- Your objective:
The only thing to report is how many lines of the data contain the word "slider".

- Information provided:
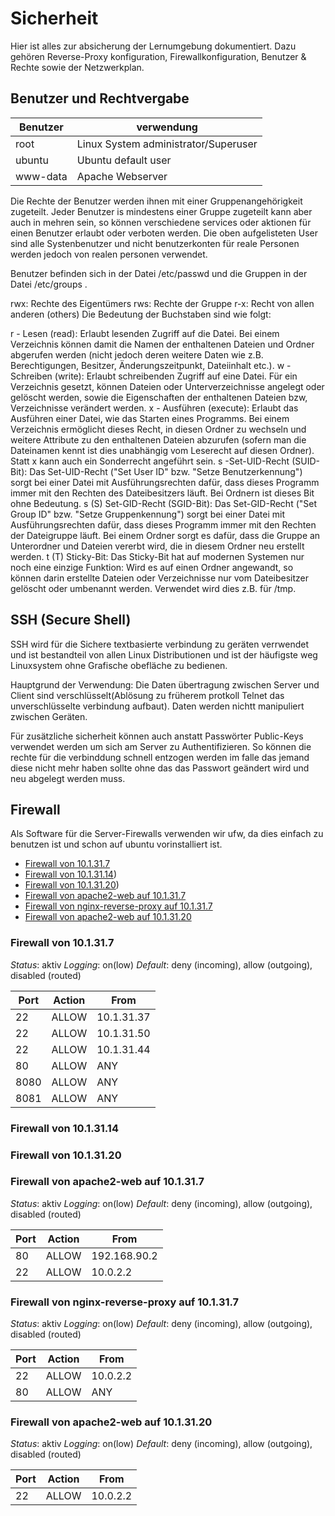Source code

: # Sicherheit

Hier ist alles zur absicherung der Lernumgebung dokumentiert. Dazu gehören Reverse-Proxy konfiguration, Firewallkonfiguration, Benutzer & Rechte sowie der Netzwerkplan.


## Benutzer und Rechtvergabe

| Benutzer | verwendung|
|   ------ |------- |
| root | Linux System administrator/Superuser|
| ubuntu | Ubuntu default user|
|www-data| Apache Webserver|

Die Rechte der Benutzer werden ihnen mit einer Gruppenangehörigkeit zugeteilt. Jeder Benutzer is mindestens einer Gruppe zugeteilt kann aber auch in mehren sein, so können verschiedene services oder aktionen für einen Benutzer erlaubt oder verboten werden. 
Die oben aufgelisteten User sind alle Systenbenutzer und nicht benutzerkonten für reale Personen werden jedoch von realen personen verwendet. 

Benutzer befinden sich in der Datei /etc/passwd und die Gruppen in der Datei /etc/groups .


rwx: Rechte des Eigentümers
rws: Rechte der Gruppe
r-x: Recht von allen anderen (others)
Die Bedeutung der Buchstaben sind wie folgt:

r - Lesen (read):
Erlaubt lesenden Zugriff auf die Datei. Bei einem Verzeichnis können damit die Namen der enthaltenen Dateien und Ordner abgerufen werden (nicht jedoch deren weitere Daten wie z.B. Berechtigungen, Besitzer, Änderungszeitpunkt, Dateiinhalt etc.).
w - Schreiben (write):
Erlaubt schreibenden Zugriff auf eine Datei. Für ein Verzeichnis gesetzt, können Dateien oder Unterverzeichnisse angelegt oder gelöscht werden, sowie die Eigenschaften der enthaltenen Dateien bzw, Verzeichnisse verändert werden.
x - Ausführen (execute):
Erlaubt das Ausführen einer Datei, wie das Starten eines Programms. Bei einem Verzeichnis ermöglicht dieses Recht, in diesen Ordner zu wechseln und weitere Attribute zu den enthaltenen Dateien abzurufen (sofern man die Dateinamen kennt ist dies unabhängig vom Leserecht auf diesen Ordner). Statt x kann auch ein Sonderrecht angeführt sein.
s -Set-UID-Recht (SUID-Bit):
Das Set-UID-Recht ("Set User ID" bzw. "Setze Benutzerkennung") sorgt bei einer Datei mit Ausführungsrechten dafür, dass dieses Programm immer mit den Rechten des Dateibesitzers läuft. Bei Ordnern ist dieses Bit ohne Bedeutung.
s (S) Set-GID-Recht (SGID-Bit):
Das Set-GID-Recht ("Set Group ID" bzw. "Setze Gruppenkennung") sorgt bei einer Datei mit Ausführungsrechten dafür, dass dieses Programm immer mit den Rechten der Dateigruppe läuft. Bei einem Ordner sorgt es dafür, dass die Gruppe an Unterordner und Dateien vererbt wird, die in diesem Ordner neu erstellt werden.
t (T) Sticky-Bit:
Das Sticky-Bit hat auf modernen Systemen nur noch eine einzige Funktion: Wird es auf einen Ordner angewandt, so können darin erstellte Dateien oder Verzeichnisse nur vom Dateibesitzer gelöscht oder umbenannt werden. Verwendet wird dies z.B. für /tmp.

## SSH (Secure Shell) 
SSH wird für die Sichere textbasierte verbindung zu geräten verrwendet und ist bestandteil von allen Linux Distributionen und ist der häufigste weg Linuxsystem ohne Grafische obefläche zu bedienen.

Hauptgrund der Verwendung:
Die Daten übertragung zwischen Server und Client sind verschlüsselt(Ablösung zu früherem protkoll Telnet das unverschlüsselte verbindung aufbaut). 
Daten werden nichtt manipuliert zwischen Geräten.

Für zusätzliche sicherheit können auch anstatt Passwörter Public-Keys verwendet werden um sich am Server zu Authentifizieren.
So können die rechte für die verbinddung schnell entzogen werden im falle das jemand diese nicht mehr haben sollte ohne das das Passwort geändert wird und neu abgelegt werden muss. 



## Firewall

Als Software für die Server-Firewalls verwenden wir ufw, da dies einfach zu benutzen ist und schon auf ubuntu vorinstalliert ist.

* [Firewall von 10.1.31.7](https://github.com/SayHeyD/M300-BIST/tree/master/25-Sicherheit#firewall-von-101317)
* [Firewall von 10.1.31.14](https://github.com/SayHeyD/M300-BIST/tree/master/25-Sicherheit#firewall-von-101314))
* [Firewall von 10.1.31.20](https://github.com/SayHeyD/M300-BIST/tree/master/25-Sicherheit#firewall-von-101320))
* [Firewall von apache2-web auf 10.1.31.7](https://github.com/SayHeyD/M300-BIST/tree/master/25-Sicherheit#firewall-von-apache2-web-auf-101317)
* [Firewall von nginx-reverse-proxy auf 10.1.31.7](https://github.com/SayHeyD/M300-BIST/tree/master/25-Sicherheit#firewall-von-nginx-reverse-proxy-auf-101317)
* [Firewall von apache2-web auf 10.1.31.20](https://github.com/SayHeyD/M300-BIST/tree/master/25-Sicherheit#firewall-von-apache2-web-auf-1013120)


### Firewall von 10.1.31.7

*Status*: aktiv
*Logging*: on(low)
*Default*: deny (incoming), allow (outgoing), disabled (routed)

| Port | Action | From |
| ----- | ----- | ----- |
| 22 | ALLOW | 10.1.31.37 |
| 22 | ALLOW | 10.1.31.50 |
| 22 | ALLOW | 10.1.31.44 |
| 80 | ALLOW | ANY |
| 8080 | ALLOW | ANY |
| 8081 | ALLOW | ANY |

### Firewall von 10.1.31.14

### Firewall von 10.1.31.20

### Firewall von apache2-web auf 10.1.31.7

*Status*: aktiv
*Logging*: on(low)
*Default*: deny (incoming), allow (outgoing), disabled (routed)

| Port | Action | From |
| ----- | ----- | ----- |
| 80 | ALLOW | 192.168.90.2 |
| 22 | ALLOW | 10.0.2.2 |

### Firewall von nginx-reverse-proxy auf 10.1.31.7

*Status*: aktiv
*Logging*: on(low)
*Default*: deny (incoming), allow (outgoing), disabled (routed)

| Port | Action | From |
| ----- | ----- | ----- |
| 22 | ALLOW | 10.0.2.2 |
| 80 | ALLOW | ANY |

### Firewall von apache2-web auf 10.1.31.20


*Status*: aktiv
*Logging*: on(low)
*Default*: deny (incoming), allow (outgoing), disabled (routed)

| Port | Action | From |
| ----- | ----- | ----- |
| 22 | ALLOW | 10.0.2.2 |
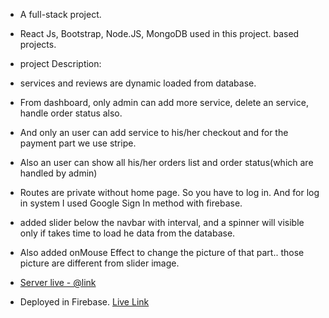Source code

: - A full-stack project.
- React Js, Bootstrap, Node.JS, MongoDB used in this project. based projects.

- project Description:
- services and reviews are dynamic loaded from database.
- From dashboard, only admin can add more service, delete an service, handle order status also. 
- And only an user can add service to his/her checkout and for the payment part we use stripe.
- Also an user can show all his/her orders list and order status(which are handled by admin)
- Routes are private without home page. So you have to log in. And for log in system I used Google Sign In method with   firebase.
- added slider below the navbar with interval, and a spinner will visible only if takes time to load he data from the database.
- Also added onMouse Effect to change the picture of that part.. those picture are different from slider image.

- [Server live - @link](https://floating-wave-39867.herokuapp.com/)

- Deployed in Firebase. [Live Link](https://dream-auto-8323b.web.app/)
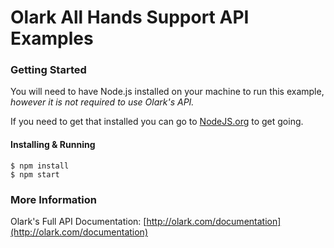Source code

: # Olark All Hands Support API Examples

### Getting Started
You will need to have Node.js installed on your machine to run this example, *however it is not required to use Olark's API.*

If you need to get that installed you can go to [NodeJS.org](http://nodejs.org/) to get going.

#### Installing & Running

    $ npm install
    $ npm start

### More Information
Olark's Full API Documentation: [http://olark.com/documentation](http://olark.com/documentation)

- Your response:
2